Requirement:
Skipping each picture, output the entries exactly as they stand below.

Given data:
= = =
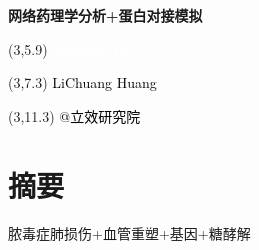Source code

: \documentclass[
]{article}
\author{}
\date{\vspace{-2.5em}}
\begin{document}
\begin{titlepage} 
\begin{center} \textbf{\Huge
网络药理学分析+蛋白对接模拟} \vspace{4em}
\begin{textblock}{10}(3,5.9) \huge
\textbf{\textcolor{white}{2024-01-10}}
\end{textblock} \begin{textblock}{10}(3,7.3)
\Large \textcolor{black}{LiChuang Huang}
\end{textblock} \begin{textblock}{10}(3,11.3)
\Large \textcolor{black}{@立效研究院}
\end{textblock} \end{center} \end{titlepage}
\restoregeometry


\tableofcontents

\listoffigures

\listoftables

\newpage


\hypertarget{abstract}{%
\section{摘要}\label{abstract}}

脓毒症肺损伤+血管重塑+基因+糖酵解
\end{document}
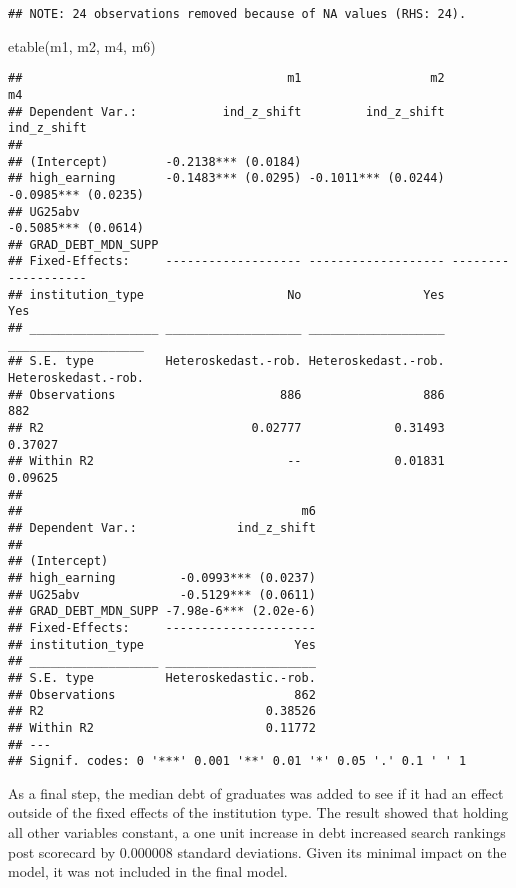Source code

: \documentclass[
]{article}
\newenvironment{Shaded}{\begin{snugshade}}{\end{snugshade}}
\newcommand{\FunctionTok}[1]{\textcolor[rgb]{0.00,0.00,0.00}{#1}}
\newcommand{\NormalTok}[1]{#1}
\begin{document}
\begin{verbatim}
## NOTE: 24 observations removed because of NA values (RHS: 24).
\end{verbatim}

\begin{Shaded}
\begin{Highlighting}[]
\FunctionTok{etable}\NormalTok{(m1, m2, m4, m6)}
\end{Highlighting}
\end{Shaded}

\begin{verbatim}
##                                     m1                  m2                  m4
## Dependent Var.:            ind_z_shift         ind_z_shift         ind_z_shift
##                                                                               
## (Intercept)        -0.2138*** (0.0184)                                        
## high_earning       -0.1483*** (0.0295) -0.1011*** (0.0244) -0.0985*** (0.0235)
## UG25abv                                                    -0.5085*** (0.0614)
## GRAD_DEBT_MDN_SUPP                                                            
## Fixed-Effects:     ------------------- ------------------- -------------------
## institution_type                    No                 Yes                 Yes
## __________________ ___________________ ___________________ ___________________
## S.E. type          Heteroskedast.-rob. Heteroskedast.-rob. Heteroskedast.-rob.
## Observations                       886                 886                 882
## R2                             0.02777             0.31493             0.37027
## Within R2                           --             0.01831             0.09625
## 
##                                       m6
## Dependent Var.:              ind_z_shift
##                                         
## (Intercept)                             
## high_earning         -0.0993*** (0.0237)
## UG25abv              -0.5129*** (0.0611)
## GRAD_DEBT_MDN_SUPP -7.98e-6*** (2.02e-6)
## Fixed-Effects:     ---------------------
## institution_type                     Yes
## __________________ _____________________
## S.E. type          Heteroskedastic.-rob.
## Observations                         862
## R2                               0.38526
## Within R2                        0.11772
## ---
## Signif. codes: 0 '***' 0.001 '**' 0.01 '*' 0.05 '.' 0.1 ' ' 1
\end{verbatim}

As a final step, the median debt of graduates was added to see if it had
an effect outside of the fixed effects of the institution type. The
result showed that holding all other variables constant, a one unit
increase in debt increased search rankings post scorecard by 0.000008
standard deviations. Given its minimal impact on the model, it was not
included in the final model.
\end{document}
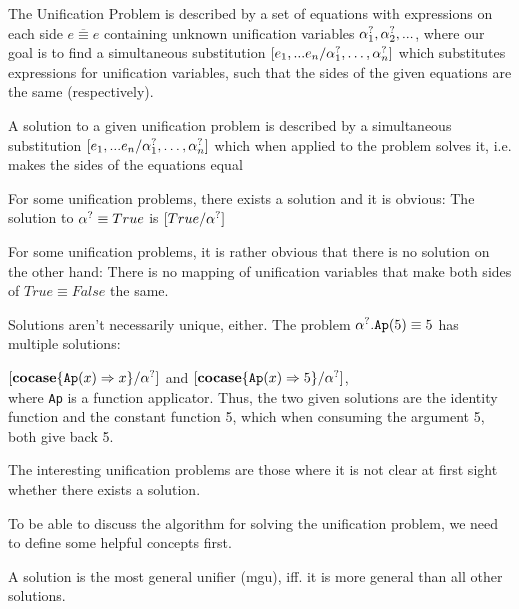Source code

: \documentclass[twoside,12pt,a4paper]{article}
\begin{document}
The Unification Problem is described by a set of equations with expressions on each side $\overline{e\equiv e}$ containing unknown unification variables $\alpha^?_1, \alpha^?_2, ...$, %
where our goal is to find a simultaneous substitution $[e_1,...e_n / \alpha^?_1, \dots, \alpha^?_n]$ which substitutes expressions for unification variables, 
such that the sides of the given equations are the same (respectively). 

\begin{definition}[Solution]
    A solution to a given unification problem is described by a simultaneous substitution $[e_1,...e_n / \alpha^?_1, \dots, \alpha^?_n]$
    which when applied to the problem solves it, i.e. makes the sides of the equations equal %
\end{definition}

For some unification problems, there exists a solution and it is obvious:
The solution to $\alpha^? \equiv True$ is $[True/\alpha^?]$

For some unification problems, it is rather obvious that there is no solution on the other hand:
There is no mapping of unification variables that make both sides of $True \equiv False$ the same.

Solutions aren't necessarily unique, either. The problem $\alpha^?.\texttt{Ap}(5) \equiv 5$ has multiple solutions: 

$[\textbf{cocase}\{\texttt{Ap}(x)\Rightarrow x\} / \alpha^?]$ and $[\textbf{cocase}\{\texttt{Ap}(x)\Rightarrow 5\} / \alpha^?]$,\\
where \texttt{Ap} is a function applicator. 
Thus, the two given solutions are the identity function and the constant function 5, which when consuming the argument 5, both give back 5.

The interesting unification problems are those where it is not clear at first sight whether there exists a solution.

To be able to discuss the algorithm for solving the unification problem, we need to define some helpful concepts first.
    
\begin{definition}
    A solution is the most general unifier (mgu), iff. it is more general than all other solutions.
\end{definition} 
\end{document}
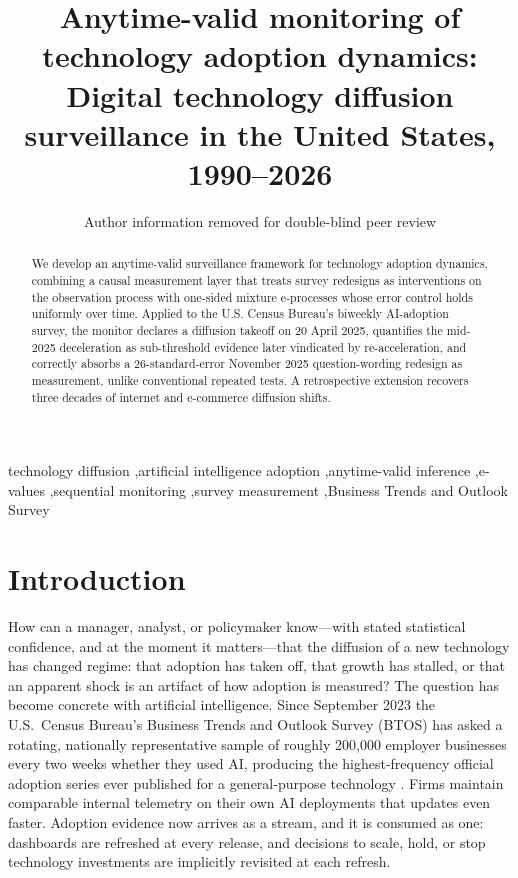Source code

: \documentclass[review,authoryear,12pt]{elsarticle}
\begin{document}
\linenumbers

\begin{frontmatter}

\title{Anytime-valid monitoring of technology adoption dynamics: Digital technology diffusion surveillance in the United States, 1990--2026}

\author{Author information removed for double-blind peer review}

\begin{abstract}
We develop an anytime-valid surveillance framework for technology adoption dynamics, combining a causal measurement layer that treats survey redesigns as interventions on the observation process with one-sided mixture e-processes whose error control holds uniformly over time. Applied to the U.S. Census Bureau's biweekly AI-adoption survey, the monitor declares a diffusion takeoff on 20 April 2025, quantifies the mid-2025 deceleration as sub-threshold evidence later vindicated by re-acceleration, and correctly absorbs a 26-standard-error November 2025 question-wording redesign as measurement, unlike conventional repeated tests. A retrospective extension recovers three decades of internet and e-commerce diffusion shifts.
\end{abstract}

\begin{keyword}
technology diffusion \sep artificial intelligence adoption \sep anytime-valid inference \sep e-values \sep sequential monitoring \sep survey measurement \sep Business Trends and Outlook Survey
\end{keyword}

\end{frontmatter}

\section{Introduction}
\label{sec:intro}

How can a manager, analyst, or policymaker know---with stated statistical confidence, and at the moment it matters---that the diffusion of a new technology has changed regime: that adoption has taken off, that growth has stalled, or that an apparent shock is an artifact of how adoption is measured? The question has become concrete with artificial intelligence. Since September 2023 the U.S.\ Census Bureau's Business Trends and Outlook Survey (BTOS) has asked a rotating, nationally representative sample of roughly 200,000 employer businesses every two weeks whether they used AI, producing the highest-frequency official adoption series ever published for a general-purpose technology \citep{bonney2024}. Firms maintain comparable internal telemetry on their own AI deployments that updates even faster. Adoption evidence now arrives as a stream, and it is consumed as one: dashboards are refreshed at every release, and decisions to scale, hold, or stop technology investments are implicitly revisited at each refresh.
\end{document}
= = =
Expected answer:
Source code

: \documentclass[
]{article}
\author{}
\date{\vspace{-2.5em}}
\begin{document}
\begin{titlepage} 
\begin{center} \textbf{\Huge
网络药理学分析+蛋白对接模拟} \vspace{4em}
\begin{textblock}{10}(3,5.9) \huge
\textbf{\textcolor{white}{2024-01-10}}
\end{textblock} \begin{textblock}{10}(3,7.3)
\Large \textcolor{black}{LiChuang Huang}
\end{textblock} \begin{textblock}{10}(3,11.3)
\Large \textcolor{black}{@立效研究院}
\end{textblock} \end{center} \end{titlepage}
\restoregeometry


\tableofcontents

\listoffigures

\listoftables

\newpage


\hypertarget{abstract}{%
\section{摘要}\label{abstract}}

脓毒症肺损伤+血管重塑+基因+糖酵解
\end{document}
Source code

: \documentclass[
]{article}
\newenvironment{Shaded}{\begin{snugshade}}{\end{snugshade}}
\newcommand{\FunctionTok}[1]{\textcolor[rgb]{0.00,0.00,0.00}{#1}}
\newcommand{\NormalTok}[1]{#1}
\begin{document}
\begin{verbatim}
## NOTE: 24 observations removed because of NA values (RHS: 24).
\end{verbatim}

\begin{Shaded}
\begin{Highlighting}[]
\FunctionTok{etable}\NormalTok{(m1, m2, m4, m6)}
\end{Highlighting}
\end{Shaded}

\begin{verbatim}
##                                     m1                  m2                  m4
## Dependent Var.:            ind_z_shift         ind_z_shift         ind_z_shift
##                                                                               
## (Intercept)        -0.2138*** (0.0184)                                        
## high_earning       -0.1483*** (0.0295) -0.1011*** (0.0244) -0.0985*** (0.0235)
## UG25abv                                                    -0.5085*** (0.0614)
## GRAD_DEBT_MDN_SUPP                                                            
## Fixed-Effects:     ------------------- ------------------- -------------------
## institution_type                    No                 Yes                 Yes
## __________________ ___________________ ___________________ ___________________
## S.E. type          Heteroskedast.-rob. Heteroskedast.-rob. Heteroskedast.-rob.
## Observations                       886                 886                 882
## R2                             0.02777             0.31493             0.37027
## Within R2                           --             0.01831             0.09625
## 
##                                       m6
## Dependent Var.:              ind_z_shift
##                                         
## (Intercept)                             
## high_earning         -0.0993*** (0.0237)
## UG25abv              -0.5129*** (0.0611)
## GRAD_DEBT_MDN_SUPP -7.98e-6*** (2.02e-6)
## Fixed-Effects:     ---------------------
## institution_type                     Yes
## __________________ _____________________
## S.E. type          Heteroskedastic.-rob.
## Observations                         862
## R2                               0.38526
## Within R2                        0.11772
## ---
## Signif. codes: 0 '***' 0.001 '**' 0.01 '*' 0.05 '.' 0.1 ' ' 1
\end{verbatim}

As a final step, the median debt of graduates was added to see if it had
an effect outside of the fixed effects of the institution type. The
result showed that holding all other variables constant, a one unit
increase in debt increased search rankings post scorecard by 0.000008
standard deviations. Given its minimal impact on the model, it was not
included in the final model.
\end{document}
Source code

: \documentclass[twoside,12pt,a4paper]{article}
\begin{document}
The Unification Problem is described by a set of equations with expressions on each side $\overline{e\equiv e}$ containing unknown unification variables $\alpha^?_1, \alpha^?_2, ...$, %
where our goal is to find a simultaneous substitution $[e_1,...e_n / \alpha^?_1, \dots, \alpha^?_n]$ which substitutes expressions for unification variables, 
such that the sides of the given equations are the same (respectively). 

\begin{definition}[Solution]
    A solution to a given unification problem is described by a simultaneous substitution $[e_1,...e_n / \alpha^?_1, \dots, \alpha^?_n]$
    which when applied to the problem solves it, i.e. makes the sides of the equations equal %
\end{definition}

For some unification problems, there exists a solution and it is obvious:
The solution to $\alpha^? \equiv True$ is $[True/\alpha^?]$

For some unification problems, it is rather obvious that there is no solution on the other hand:
There is no mapping of unification variables that make both sides of $True \equiv False$ the same.

Solutions aren't necessarily unique, either. The problem $\alpha^?.\texttt{Ap}(5) \equiv 5$ has multiple solutions: 

$[\textbf{cocase}\{\texttt{Ap}(x)\Rightarrow x\} / \alpha^?]$ and $[\textbf{cocase}\{\texttt{Ap}(x)\Rightarrow 5\} / \alpha^?]$,\\
where \texttt{Ap} is a function applicator. 
Thus, the two given solutions are the identity function and the constant function 5, which when consuming the argument 5, both give back 5.

The interesting unification problems are those where it is not clear at first sight whether there exists a solution.

To be able to discuss the algorithm for solving the unification problem, we need to define some helpful concepts first.
    
\begin{definition}
    A solution is the most general unifier (mgu), iff. it is more general than all other solutions.
\end{definition} 
\end{document}
Source code

: \documentclass[review,authoryear,12pt]{elsarticle}
\begin{document}
\linenumbers

\begin{frontmatter}

\title{Anytime-valid monitoring of technology adoption dynamics: Digital technology diffusion surveillance in the United States, 1990--2026}

\author{Author information removed for double-blind peer review}

\begin{abstract}
We develop an anytime-valid surveillance framework for technology adoption dynamics, combining a causal measurement layer that treats survey redesigns as interventions on the observation process with one-sided mixture e-processes whose error control holds uniformly over time. Applied to the U.S. Census Bureau's biweekly AI-adoption survey, the monitor declares a diffusion takeoff on 20 April 2025, quantifies the mid-2025 deceleration as sub-threshold evidence later vindicated by re-acceleration, and correctly absorbs a 26-standard-error November 2025 question-wording redesign as measurement, unlike conventional repeated tests. A retrospective extension recovers three decades of internet and e-commerce diffusion shifts.
\end{abstract}

\begin{keyword}
technology diffusion \sep artificial intelligence adoption \sep anytime-valid inference \sep e-values \sep sequential monitoring \sep survey measurement \sep Business Trends and Outlook Survey
\end{keyword}

\end{frontmatter}

\section{Introduction}
\label{sec:intro}

How can a manager, analyst, or policymaker know---with stated statistical confidence, and at the moment it matters---that the diffusion of a new technology has changed regime: that adoption has taken off, that growth has stalled, or that an apparent shock is an artifact of how adoption is measured? The question has become concrete with artificial intelligence. Since September 2023 the U.S.\ Census Bureau's Business Trends and Outlook Survey (BTOS) has asked a rotating, nationally representative sample of roughly 200,000 employer businesses every two weeks whether they used AI, producing the highest-frequency official adoption series ever published for a general-purpose technology \citep{bonney2024}. Firms maintain comparable internal telemetry on their own AI deployments that updates even faster. Adoption evidence now arrives as a stream, and it is consumed as one: dashboards are refreshed at every release, and decisions to scale, hold, or stop technology investments are implicitly revisited at each refresh.
\end{document}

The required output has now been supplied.